**WORK REQUEST:** Repeat the lines of the data exactly and exclude any picture among them.

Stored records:
——
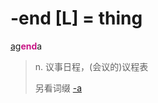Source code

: # -end [L] = thing

[ag](_ag_.md)<b style="color: #C71585;">end</b>a
> n. 议事日程，(会议的)议程表
>
> 另看词缀 [-a](-a.md)
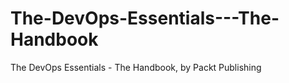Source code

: 


# The-DevOps-Essentials---The-Handbook
The DevOps Essentials - The Handbook, by Packt Publishing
——
**RESULT OF THIS TASK:**
Source code

: # -end [L] = thing

[ag](_ag_.md)<b style="color: #C71585;">end</b>a
> n. 议事日程，(会议的)议程表
>
> 另看词缀 [-a](-a.md)
Source code

: 


# The-DevOps-Essentials---The-Handbook
The DevOps Essentials - The Handbook, by Packt Publishing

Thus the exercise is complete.